Code Review Short Checklist
<%For Reviewee:
* Engage in discussion with the reviewer regarding the code and requirements.
* Take notes of feedback and improvement suggestions.
* Address identified improvements before the next review iteration.
For Reviewer:
* Offer feedback on strengths and weaknesses of the code.
* Give specific suggestions for improvement and guide on addressing issues.
* Ensure that feedback helps enhance code quality and align with standards.%>


Reviewee Pre-Review Preparation: 
* Are all preconditions and prerequisites met for the review?
* Do reviewer have access to the necessary documentation and requirements?

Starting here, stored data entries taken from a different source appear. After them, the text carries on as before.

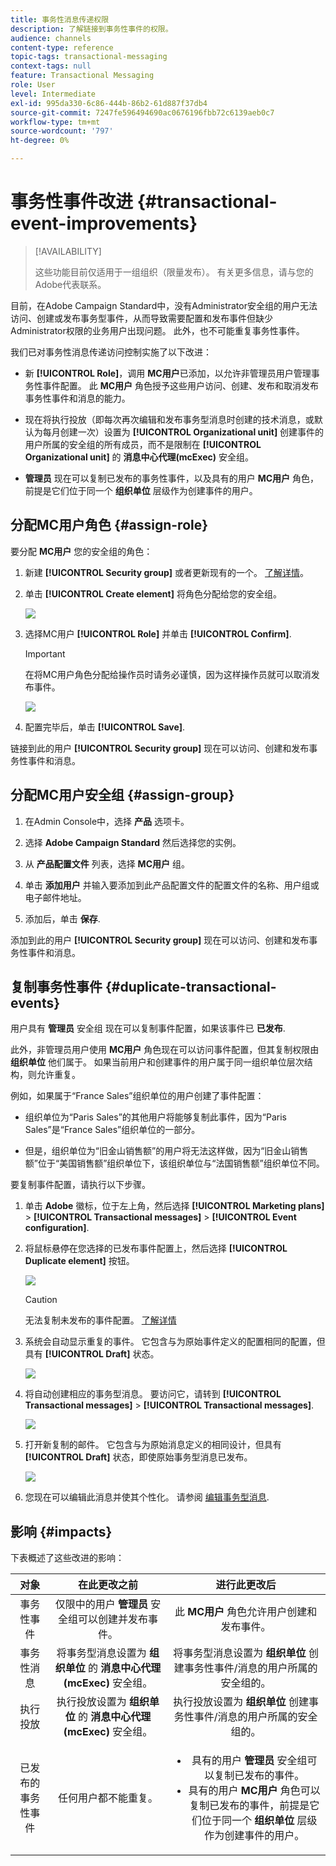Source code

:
 ```yaml
---
title: 事务性消息传递权限
description: 了解链接到事务性事件的权限。
audience: channels
content-type: reference
topic-tags: transactional-messaging
context-tags: null
feature: Transactional Messaging
role: User
level: Intermediate
exl-id: 995da330-6c86-444b-86b2-61d887f37db4
source-git-commit: 7247fe596494690ac0676196fbb72c6139aeb0c7
workflow-type: tm+mt
source-wordcount: '797'
ht-degree: 0%

---
```


# 事务性事件改进 {#transactional-event-improvements}

>[!AVAILABILITY]
>
>这些功能目前仅适用于一组组织（限量发布）。 有关更多信息，请与您的Adobe代表联系。

目前，在Adobe Campaign Standard中，没有Administrator安全组的用户无法访问、创建或发布事务型事件，从而导致需要配置和发布事件但缺少Administrator权限的业务用户出现问题。 此外，也不可能重复事务性事件。

我们已对事务性消息传递访问控制实施了以下改进：

* 新 **[!UICONTROL Role]**，调用 **MC用户**&#x200B;已添加，以允许非管理员用户管理事务性事件配置。 此 **MC用户** 角色授予这些用户访问、创建、发布和取消发布事务性事件和消息的能力。

* 现在将执行投放（即每次再次编辑和发布事务型消息时创建的技术消息，或默认为每月创建一次）设置为 **[!UICONTROL Organizational unit]** 创建事件的用户所属的安全组的所有成员，而不是限制在 **[!UICONTROL Organizational unit]** 的 **消息中心代理(mcExec)** 安全组。

* **管理员** 现在可以复制已发布的事务性事件，以及具有的用户 **MC用户** 角色，前提是它们位于同一个 **组织单位** 层级作为创建事件的用户。

## 分配MC用户角色 {#assign-role}

要分配 **MC用户** 您的安全组的角色：

1. 新建 **[!UICONTROL Security group]** 或者更新现有的一个。 [了解详情](../../administration/using/managing-groups-and-users.md)。

1. 单击 **[!UICONTROL Create element]** 将角色分配给您的安全组。

   ![](assets/event_access_1.png)

1. 选择MC用户 **[!UICONTROL Role]** 并单击 **[!UICONTROL Confirm]**.

   >[!IMPORTANT]
   >
   > 在将MC用户角色分配给操作员时请务必谨慎，因为这样操作员就可以取消发布事件。

   ![](assets/event_access_2.png)

1. 配置完毕后，单击 **[!UICONTROL Save]**.

链接到此的用户 **[!UICONTROL Security group]** 现在可以访问、创建和发布事务性事件和消息。

## 分配MC用户安全组 {#assign-group}

1. 在Admin Console中，选择 **产品** 选项卡。

1. 选择 **Adobe Campaign Standard** 然后选择您的实例。

1. 从 **产品配置文件** 列表，选择 **MC用户** 组。

1. 单击 **添加用户** 并输入要添加到此产品配置文件的配置文件的名称、用户组或电子邮件地址。

1. 添加后，单击 **保存**.

添加到此的用户 **[!UICONTROL Security group]** 现在可以访问、创建和发布事务性事件和消息。

## 复制事务性事件 {#duplicate-transactional-events}

用户具有 **管理员** 安全组<!--([Functional administrators](../../administration/using/users-management.md#functional-administrators)?)--> 现在可以复制事件配置，如果该事件已 **已发布**.

此外，非管理员用户使用 **MC用户** 角色现在可以访问事件配置，但其复制权限由 **组织单位** 他们属于。 如果当前用户和创建事件的用户属于同一组织单位层次结构，则允许重复。

例如，如果属于“France Sales”组织单位的用户创建了事件配置：

* 组织单位为“Paris Sales”的其他用户将能够复制此事件，因为“Paris Sales”是“France Sales”组织单位的一部分。

* 但是，组织单位为“旧金山销售额”的用户将无法这样做，因为“旧金山销售额”位于“美国销售额”组织单位下，该组织单位与“法国销售额”组织单位不同。

要复制事件配置，请执行以下步骤。

1. 单击 **Adobe** 徽标，位于左上角，然后选择 **[!UICONTROL Marketing plans]** > **[!UICONTROL Transactional messages]** > **[!UICONTROL Event configuration]**.

1. 将鼠标悬停在您选择的已发布事件配置上，然后选择 **[!UICONTROL Duplicate element]** 按钮。

   ![](assets/message-center_duplicate-button.png)

   >[!CAUTION]
   >
   >无法复制未发布的事件配置。 [了解详情](publishing-transactional-event.md)

1. 系统会自动显示重复的事件。 它包含与为原始事件定义的配置相同的配置，但具有 **[!UICONTROL Draft]** 状态。

   ![](assets/message-center_duplicated-draft-event.png)

1. 将自动创建相应的事务型消息。 要访问它，请转到 **[!UICONTROL Transactional messages]** > **[!UICONTROL Transactional messages]**.

   ![](assets/message-center_duplicated-message.png)

1. 打开新复制的邮件。 它包含与为原始消息定义的相同设计，但具有 **[!UICONTROL Draft]** 状态，即使原始事务型消息已发布。

   ![](assets/message-center_duplicated-draft-message.png)

1. 您现在可以编辑此消息并使其个性化。 请参阅 [编辑事务型消息](../../channels/using/editing-transactional-message.md).

## 影响 {#impacts}

下表概述了这些改进的影响：

| 对象 | 在此更改之前 | 进行此更改后 |
|:-: | :--: | :-:|
| 事务性事件 | 仅限中的用户 **管理员** 安全组可以创建并发布事件。 | 此 **MC用户** 角色允许用户创建和发布事件。 |
| 事务性消息 | 将事务型消息设置为 **组织单位** 的 **消息中心代理(mcExec)** 安全组。 | 将事务型消息设置为 **组织单位** 创建事务性事件/消息的用户所属的安全组的。 |
| 执行投放 | 执行投放设置为 **组织单位** 的 **消息中心代理(mcExec)** 安全组。 | 执行投放设置为 **组织单位** 创建事务性事件/消息的用户所属的安全组的。 |
| 已发布的事务性事件 | 任何用户都不能重复。 | <ul><li>具有的用户 **管理员** 安全组可以复制已发布的事件。</li> <li>具有的用户 **MC用户** 角色可以复制已发布的事件，前提是它们位于同一个 **组织单位** 层级作为创建事件的用户。</li></ul> |


<!--Transactional Message Templates| Transactional Message templates are set to the Organizational unit **All**. | Transaction Message Template will be set to the **Organizational unit** of the security group to which the user creating the message template belongs.-->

Reviewer Understanding Requirements:
* Does the solution align with the defined requirements?
* Have Reviewee identified the target audience and their specific needs?
* Have security requirements and permission control been confirmed?
Code Quality and Readability:
* Is the code readable and understand without excessive comments?
* Are coding standards a

{'question': 'What is the checklist for a code review?',
 'answers': [{'text': 'For Reviewee:\n* Engage in discussion with the reviewer regarding the code and requirements.\n* Take notes of feedback and improvement suggestions.\n* Address identified improvements before the next review iteration.\nFor Reviewer:\n* Offer feedback on strengths and weaknesses of the code.\n* Give specific suggestions for improvement and guide on addressing issues.\n* Ensure that feedback helps enhance code quality and align with standards.',
   'answer_start': 28}]}

In [4]:
a = "Some text <%matched1%> with <%matched2%> matches."
pattern = r"<%.*?%>"  # 这个模式会匹配 "<%...%>"

result = re.sub(pattern, lambda x: x.group(0)[2:-3], a)
print(result)

Some text matched with matched matches.